The two main types of feature extraction methods are summarized in the sections below.

### Dynamic Factor Models

“Stock and Watson [pioneers of dynamic factor models] after pointing out difficulties with [estimating the effects of a large number of similar regressors] resolve to use their factorial structure apparatus assuming from the outset that the forecast model [is a target variable that depends linearly on a small set of background variables or factors that govern the dynamics of the multitude of explanatory variables]. Stock and Watson showed…that the factors are identifiable and estimable by principal components.”

“The basic building blocks of the Dynamic Factor Model forecasting framework generalize the case of a classic factor structure assuming that [i] the set of explanatory variables is, up to idiosyncratic noise, driven by a small set of latent factors [and]…[ii] the forecasting model is a linear function of these factors allowing for response lags as predictors… An important feature of this framework is the assumption that the same factors that determine the marginal distribution of the explanatory variables also determine the conditional distribution of the target variable.”

“Factors can be identified and estimated via principal components…Principal Component Regression operates in two stages. First, the linear combinations that maximize the variance of the explanatory variables and are mutually orthogonal are extracted… Secondly, the target variable is regressed on the first couple principal components.”

“Studies that exploit a factor structure in forecasting follow a recurrent theme: First the dimension of a large panel of data is reduced to a sufficiently ‘lean’ factor structure and then the factors are used to forecast a target variable [such as an asset return]. The reduction step has so far been largely disconnected from the targeting step…Targeting comes into the picture only after a condensed latent structure is estimated and is resolved by postulating a linear relationship between the target variable y and the factors.”

### Sufficient Dimension Reduction

“Sufficient Dimension Reduction (SDR) is a collection of novel tools for reducing the dimension of multivariate data in regression problems without losing inferential information on the distribution of a target variable…The reduction and targeting are carried out simultaneously as SDR identifies a sufficient function of the regressors [or explanatory variables] that preserves the information in the conditional distribution of [the targeted variables]…It is assumed that the data generating process directly generates the set of regressors without the mediation of latent factors, and conditions that ensure identification and estimation are placed directly on the marginal distribution of [target variables].”

“SDR works directly with observables and seeks to identify how many and which functions of the explanatory variables are needed to fully describe the conditional cumulative distribution function.”

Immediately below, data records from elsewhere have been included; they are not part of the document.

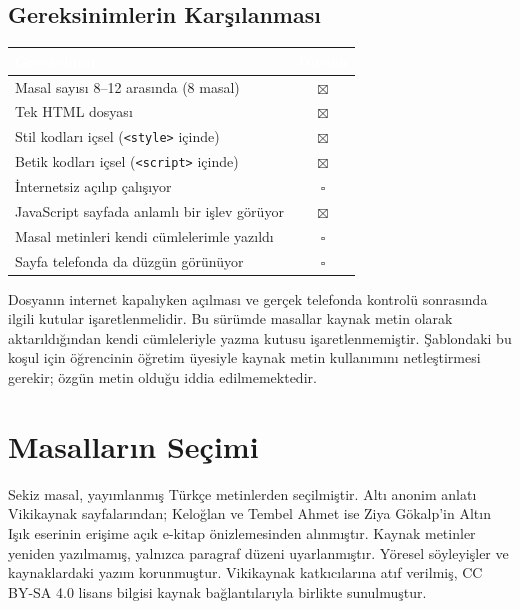 \documentclass[12pt,a4paper]{article}
\begin{document}
\subsection{Gereksinimlerin Karşılanması}
\begin{center}
\begin{tabular}{@{}p{8.2cm}c@{}}
\toprule
\rowcolor{ana}\textcolor{white}{\textbf{Gereksinim}} & \textcolor{white}{\textbf{Durum}} \\
\midrule
Masal sayısı 8--12 arasında (8 masal)         & $\boxtimes$ \\
Tek HTML dosyası                                    & $\boxtimes$ \\
Stil kodları içsel (\texttt{<style>} içinde)        & $\boxtimes$ \\
Betik kodları içsel (\texttt{<script>} içinde)      & $\boxtimes$ \\
İnternetsiz açılıp çalışıyor                        & $\square$ \\
JavaScript sayfada anlamlı bir işlev görüyor        & $\boxtimes$ \\
Masal metinleri kendi cümlelerimle yazıldı          & $\square$ \\
Sayfa telefonda da düzgün görünüyor                 & $\square$ \\
\bottomrule
\end{tabular}
\end{center}



Dosyanın internet kapalıyken açılması ve gerçek telefonda kontrolü sonrasında
ilgili kutular işaretlenmelidir. Bu sürümde masallar kaynak metin olarak
aktarıldığından kendi cümleleriyle yazma kutusu işaretlenmemiştir.
Şablondaki bu koşul için öğrencinin öğretim üyesiyle kaynak metin kullanımını
netleştirmesi gerekir; özgün metin olduğu iddia edilmemektedir.

\section{Masalların Seçimi}


Sekiz masal, yayımlanmış Türkçe metinlerden seçilmiştir. Altı anonim anlatı
Vikikaynak sayfalarından; Keloğlan ve Tembel Ahmet ise Ziya Gökalp'in
Altın Işık eserinin erişime açık e-kitap önizlemesinden alınmıştır. Kaynak
metinler yeniden yazılmamış, yalnızca paragraf düzeni uyarlanmıştır.
Yöresel söyleyişler ve kaynaklardaki yazım korunmuştur. Vikikaynak katkıcılarına
atıf verilmiş, CC BY-SA 4.0 lisans bilgisi kaynak bağlantılarıyla birlikte sunulmuştur.
\end{document}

“Specifically, SDR aims to identify and estimate functions of the predictors so that the conditional distribution of the future target variable with respect to the functions is equal to its conditional distribution with respect to the original explanatory variables. These functions are called reductions because they preserve all the information that the explanatory variables carry about the future target variable. Obviously, only if such functions are fewer than the number of original explanatory variables do they represent proper reductions… Reductions can be either linear or nonlinear functions of the panel data.”

“In contrast to Dynamic Factor Models, SDR methods depart from the linear factor assumption. In fact, SDR methods thrive when the relationship between the target variable and the predictors contains nonlinearities.”

“In summary, our SDR approach is complementary to the Dynamic Factor Model framework…[It] is likely a better organizing framework for interpreting empirical results if the final objective is prediction…However, if the purpose is to identify the basic forces driving a panel of variables, the DFM framework remains a very effective device.”